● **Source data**
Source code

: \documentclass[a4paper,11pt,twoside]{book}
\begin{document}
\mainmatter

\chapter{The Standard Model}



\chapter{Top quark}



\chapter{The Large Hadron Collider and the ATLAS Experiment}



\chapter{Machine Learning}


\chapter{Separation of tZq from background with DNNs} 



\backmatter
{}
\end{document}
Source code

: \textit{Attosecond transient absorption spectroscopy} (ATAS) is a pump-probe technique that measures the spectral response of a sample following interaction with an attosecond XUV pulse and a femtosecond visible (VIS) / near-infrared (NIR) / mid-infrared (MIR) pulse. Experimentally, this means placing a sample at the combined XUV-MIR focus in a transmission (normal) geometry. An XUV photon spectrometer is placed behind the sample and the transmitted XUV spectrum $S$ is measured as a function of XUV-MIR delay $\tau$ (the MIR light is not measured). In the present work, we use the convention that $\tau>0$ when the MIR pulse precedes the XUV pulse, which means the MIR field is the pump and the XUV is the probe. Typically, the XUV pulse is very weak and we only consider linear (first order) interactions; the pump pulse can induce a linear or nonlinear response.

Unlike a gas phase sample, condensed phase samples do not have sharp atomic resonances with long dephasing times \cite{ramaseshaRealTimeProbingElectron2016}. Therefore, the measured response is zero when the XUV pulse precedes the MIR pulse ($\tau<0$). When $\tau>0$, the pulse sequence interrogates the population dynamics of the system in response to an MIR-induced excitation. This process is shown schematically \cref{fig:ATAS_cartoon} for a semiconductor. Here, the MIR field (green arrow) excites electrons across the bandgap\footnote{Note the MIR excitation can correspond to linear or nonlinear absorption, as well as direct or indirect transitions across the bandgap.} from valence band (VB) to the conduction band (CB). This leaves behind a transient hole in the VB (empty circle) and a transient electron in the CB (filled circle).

● **Task to complete**
Each line of the data is to be output exactly, with none skipped.

● **Solution to the problem**
Source code

: \documentclass[a4paper,11pt,twoside]{book}
\begin{document}
\mainmatter

\chapter{The Standard Model}



\chapter{Top quark}



\chapter{The Large Hadron Collider and the ATLAS Experiment}



\chapter{Machine Learning}


\chapter{Separation of tZq from background with DNNs} 



\backmatter
{}
\end{document}
Source code

: \textit{Attosecond transient absorption spectroscopy} (ATAS) is a pump-probe technique that measures the spectral response of a sample following interaction with an attosecond XUV pulse and a femtosecond visible (VIS) / near-infrared (NIR) / mid-infrared (MIR) pulse. Experimentally, this means placing a sample at the combined XUV-MIR focus in a transmission (normal) geometry. An XUV photon spectrometer is placed behind the sample and the transmitted XUV spectrum $S$ is measured as a function of XUV-MIR delay $\tau$ (the MIR light is not measured). In the present work, we use the convention that $\tau>0$ when the MIR pulse precedes the XUV pulse, which means the MIR field is the pump and the XUV is the probe. Typically, the XUV pulse is very weak and we only consider linear (first order) interactions; the pump pulse can induce a linear or nonlinear response.

Unlike a gas phase sample, condensed phase samples do not have sharp atomic resonances with long dephasing times \cite{ramaseshaRealTimeProbingElectron2016}. Therefore, the measured response is zero when the XUV pulse precedes the MIR pulse ($\tau<0$). When $\tau>0$, the pulse sequence interrogates the population dynamics of the system in response to an MIR-induced excitation. This process is shown schematically \cref{fig:ATAS_cartoon} for a semiconductor. Here, the MIR field (green arrow) excites electrons across the bandgap\footnote{Note the MIR excitation can correspond to linear or nonlinear absorption, as well as direct or indirect transitions across the bandgap.} from valence band (VB) to the conduction band (CB). This leaves behind a transient hole in the VB (empty circle) and a transient electron in the CB (filled circle).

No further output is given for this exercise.